▸ **TASK DETAILS**: Start to finish, write out the entries exactly, leaving the pictures aside.

▸ **PROVIDED RECORDS**:
* * * * * * * * *

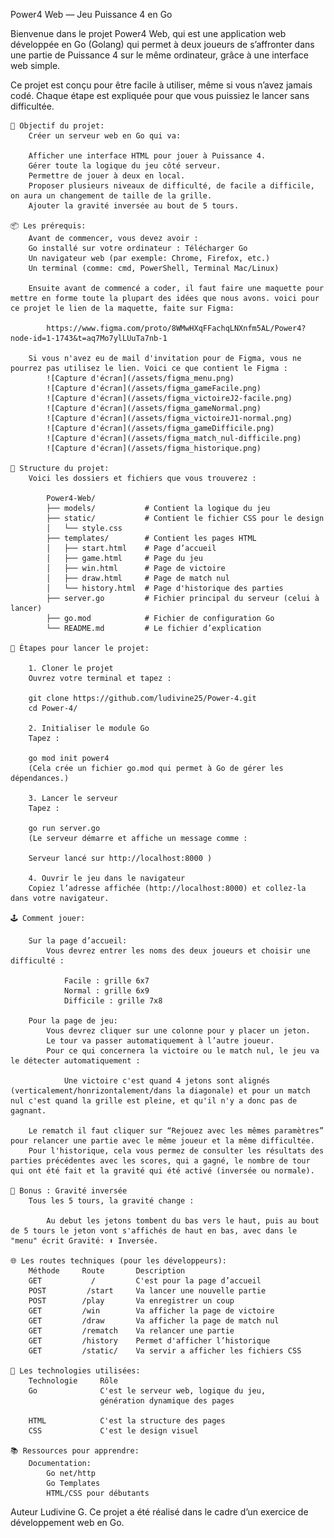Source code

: Power4 Web — Jeu Puissance 4 en Go

Bienvenue dans le projet Power4 Web, qui est une application web développée en Go (Golang) qui permet à deux joueurs de s’affronter dans une partie de Puissance 4 sur le même ordinateur, grâce à une interface web simple.

Ce projet est conçu pour être facile à utiliser, même si vous n’avez jamais codé. Chaque étape est expliquée pour que vous puissiez le lancer sans difficultée.

    🧠 Objectif du projet:
        Créer un serveur web en Go qui va:

        Afficher une interface HTML pour jouer à Puissance 4.
        Gérer toute la logique du jeu côté serveur.
        Permettre de jouer à deux en local.
        Proposer plusieurs niveaux de difficulté, de facile a difficile, on aura un changement de taille de la grille.
        Ajouter la gravité inversée au bout de 5 tours.

    📦 Les prérequis:
        Avant de commencer, vous devez avoir :
        Go installé sur votre ordinateur : Télécharger Go
        Un navigateur web (par exemple: Chrome, Firefox, etc.)
        Un terminal (comme: cmd, PowerShell, Terminal Mac/Linux)
        
        Ensuite avant de commencé a coder, il faut faire une maquette pour mettre en forme toute la plupart des idées que nous avons. voici pour ce projet le lien de la maquette, faite sur Figma: 

            https://www.figma.com/proto/8WMwHXqFFachqLNXnfm5AL/Power4?node-id=1-1743&t=aq7Mo7ylLUuTa7nb-1

        Si vous n'avez eu de mail d'invitation pour de Figma, vous ne pourrez pas utilisez le lien. Voici ce que contient le Figma :
            ![Capture d'écran](/assets/figma_menu.png)
            ![Capture d'écran](/assets/figma_gameFacile.png)
            ![Capture d'écran](/assets/figma_victoireJ2-facile.png)
            ![Capture d'écran](/assets/figma_gameNormal.png)
            ![Capture d'écran](/assets/figma_victoireJ1-normal.png)
            ![Capture d'écran](/assets/figma_gameDifficile.png)
            ![Capture d'écran](/assets/figma_match_nul-difficile.png)
            ![Capture d'écran](/assets/figma_historique.png)

    📁 Structure du projet:
        Voici les dossiers et fichiers que vous trouverez :

            Power4-Web/
            ├── models/           # Contient la logique du jeu
            ├── static/           # Contient le fichier CSS pour le design
            │   └── style.css
            ├── templates/        # Contient les pages HTML
            │   ├── start.html    # Page d’accueil
            │   ├── game.html     # Page du jeu
            │   ├── win.html      # Page de victoire
            │   ├── draw.html     # Page de match nul
            │   └── history.html  # Page d'historique des parties
            ├── server.go         # Fichier principal du serveur (celui à lancer)
            ├── go.mod            # Fichier de configuration Go
            └── README.md         # Le fichier d’explication
    
    🚀 Étapes pour lancer le projet:

        1. Cloner le projet
        Ouvrez votre terminal et tapez :

        git clone https://github.com/ludivine25/Power-4.git
        cd Power-4/

        2. Initialiser le module Go
        Tapez :

        go mod init power4
        (Cela crée un fichier go.mod qui permet à Go de gérer les dépendances.)

        3. Lancer le serveur
        Tapez :

        go run server.go
        (Le serveur démarre et affiche un message comme :

        Serveur lancé sur http://localhost:8000 )

        4. Ouvrir le jeu dans le navigateur
        Copiez l’adresse affichée (http://localhost:8000) et collez-la dans votre navigateur.

    🕹️ Comment jouer:

        Sur la page d’accueil: 
            Vous devrez entrer les noms des deux joueurs et choisir une difficulté :

                Facile : grille 6x7
                Normal : grille 6x9
                Difficile : grille 7x8

        Pour la page de jeu:
            Vous devrez cliquer sur une colonne pour y placer un jeton. 
            Le tour va passer automatiquement à l’autre joueur.
            Pour ce qui concernera la victoire ou le match nul, le jeu va le détecter automatiquement :

                Une victoire c'est quand 4 jetons sont alignés (verticalement/honrizontalement/dans la diagonale) et pour un match nul c'est quand la grille est pleine, et qu'il n'y a donc pas de gagnant.

        Le rematch il faut cliquer sur “Rejouez avec les mêmes paramètres” pour relancer une partie avec le même joueur et la même difficultée.
        Pour l'historique, cela vous permez de consulter les résultats des parties précédentes avec les scores, qui a gagné, le nombre de tour qui ont été fait et la gravité qui été activé (inversée ou normale).

    🧲 Bonus : Gravité inversée
        Tous les 5 tours, la gravité change :

            Au debut les jetons tombent du bas vers le haut, puis au bout de 5 tours le jeton vont s'affichés de haut en bas, avec dans le "menu" écrit Gravité: ⬆️ Inversée.

    🌐 Les routes techniques (pour les développeurs):
        Méthode	    Route	    Description
        GET	          /	        C'est pour la page d’accueil
        POST	     /start	    Va lancer une nouvelle partie
        POST	    /play	    Va enregistrer un coup
        GET	        /win	    Va afficher la page de victoire
        GET	        /draw	    Va afficher la page de match nul
        GET	        /rematch	Va relancer une partie
        GET	        /history	Permet d'afficher l’historique
        GET	        /static/	Va servir a afficher les fichiers CSS

    🧱 Les technologies utilisées:
        Technologie	    Rôle
        Go	            C'est le serveur web, logique du jeu, 
                        génération dynamique des pages

        HTML	        C'est la structure des pages
        CSS	            C'est le design visuel           

    📚 Ressources pour apprendre: 
        Documentation:
            Go net/http
            Go Templates
            HTML/CSS pour débutants

Auteur
    Ludivine G. 
    Ce projet a été réalisé dans le cadre d’un exercice de développement web en Go.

* * * * * * * * *

▸ **OUTPUT FOR THIS EXERCISE**:
Source code

: Power4 Web — Jeu Puissance 4 en Go

Bienvenue dans le projet Power4 Web, qui est une application web développée en Go (Golang) qui permet à deux joueurs de s’affronter dans une partie de Puissance 4 sur le même ordinateur, grâce à une interface web simple.

Ce projet est conçu pour être facile à utiliser, même si vous n’avez jamais codé. Chaque étape est expliquée pour que vous puissiez le lancer sans difficultée.

    🧠 Objectif du projet:
        Créer un serveur web en Go qui va:

        Afficher une interface HTML pour jouer à Puissance 4.
        Gérer toute la logique du jeu côté serveur.
        Permettre de jouer à deux en local.
        Proposer plusieurs niveaux de difficulté, de facile a difficile, on aura un changement de taille de la grille.
        Ajouter la gravité inversée au bout de 5 tours.

    📦 Les prérequis:
        Avant de commencer, vous devez avoir :
        Go installé sur votre ordinateur : Télécharger Go
        Un navigateur web (par exemple: Chrome, Firefox, etc.)
        Un terminal (comme: cmd, PowerShell, Terminal Mac/Linux)
        
        Ensuite avant de commencé a coder, il faut faire une maquette pour mettre en forme toute la plupart des idées que nous avons. voici pour ce projet le lien de la maquette, faite sur Figma: 

            https://www.figma.com/proto/8WMwHXqFFachqLNXnfm5AL/Power4?node-id=1-1743&t=aq7Mo7ylLUuTa7nb-1

        Si vous n'avez eu de mail d'invitation pour de Figma, vous ne pourrez pas utilisez le lien. Voici ce que contient le Figma :
            ![Capture d'écran](/assets/figma_menu.png)
            ![Capture d'écran](/assets/figma_gameFacile.png)
            ![Capture d'écran](/assets/figma_victoireJ2-facile.png)
            ![Capture d'écran](/assets/figma_gameNormal.png)
            ![Capture d'écran](/assets/figma_victoireJ1-normal.png)
            ![Capture d'écran](/assets/figma_gameDifficile.png)
            ![Capture d'écran](/assets/figma_match_nul-difficile.png)
            ![Capture d'écran](/assets/figma_historique.png)

    📁 Structure du projet:
        Voici les dossiers et fichiers que vous trouverez :

            Power4-Web/
            ├── models/           # Contient la logique du jeu
            ├── static/           # Contient le fichier CSS pour le design
            │   └── style.css
            ├── templates/        # Contient les pages HTML
            │   ├── start.html    # Page d’accueil
            │   ├── game.html     # Page du jeu
            │   ├── win.html      # Page de victoire
            │   ├── draw.html     # Page de match nul
            │   └── history.html  # Page d'historique des parties
            ├── server.go         # Fichier principal du serveur (celui à lancer)
            ├── go.mod            # Fichier de configuration Go
            └── README.md         # Le fichier d’explication
    
    🚀 Étapes pour lancer le projet:

        1. Cloner le projet
        Ouvrez votre terminal et tapez :

        git clone https://github.com/ludivine25/Power-4.git
        cd Power-4/

        2. Initialiser le module Go
        Tapez :

        go mod init power4
        (Cela crée un fichier go.mod qui permet à Go de gérer les dépendances.)

        3. Lancer le serveur
        Tapez :

        go run server.go
        (Le serveur démarre et affiche un message comme :

        Serveur lancé sur http://localhost:8000 )

        4. Ouvrir le jeu dans le navigateur
        Copiez l’adresse affichée (http://localhost:8000) et collez-la dans votre navigateur.

    🕹️ Comment jouer:

        Sur la page d’accueil: 
            Vous devrez entrer les noms des deux joueurs et choisir une difficulté :

                Facile : grille 6x7
                Normal : grille 6x9
                Difficile : grille 7x8

        Pour la page de jeu:
            Vous devrez cliquer sur une colonne pour y placer un jeton. 
            Le tour va passer automatiquement à l’autre joueur.
            Pour ce qui concernera la victoire ou le match nul, le jeu va le détecter automatiquement :

                Une victoire c'est quand 4 jetons sont alignés (verticalement/honrizontalement/dans la diagonale) et pour un match nul c'est quand la grille est pleine, et qu'il n'y a donc pas de gagnant.

        Le rematch il faut cliquer sur “Rejouez avec les mêmes paramètres” pour relancer une partie avec le même joueur et la même difficultée.
        Pour l'historique, cela vous permez de consulter les résultats des parties précédentes avec les scores, qui a gagné, le nombre de tour qui ont été fait et la gravité qui été activé (inversée ou normale).

    🧲 Bonus : Gravité inversée
        Tous les 5 tours, la gravité change :

            Au debut les jetons tombent du bas vers le haut, puis au bout de 5 tours le jeton vont s'affichés de haut en bas, avec dans le "menu" écrit Gravité: ⬆️ Inversée.

    🌐 Les routes techniques (pour les développeurs):
        Méthode	    Route	    Description
        GET	          /	        C'est pour la page d’accueil
        POST	     /start	    Va lancer une nouvelle partie
        POST	    /play	    Va enregistrer un coup
        GET	        /win	    Va afficher la page de victoire
        GET	        /draw	    Va afficher la page de match nul
        GET	        /rematch	Va relancer une partie
        GET	        /history	Permet d'afficher l’historique
        GET	        /static/	Va servir a afficher les fichiers CSS

    🧱 Les technologies utilisées:
        Technologie	    Rôle
        Go	            C'est le serveur web, logique du jeu, 
                        génération dynamique des pages

        HTML	        C'est la structure des pages
        CSS	            C'est le design visuel           

    📚 Ressources pour apprendre: 
        Documentation:
            Go net/http
            Go Templates
            HTML/CSS pour débutants

Auteur
    Ludivine G. 
    Ce projet a été réalisé dans le cadre d’un exercice de développement web en Go.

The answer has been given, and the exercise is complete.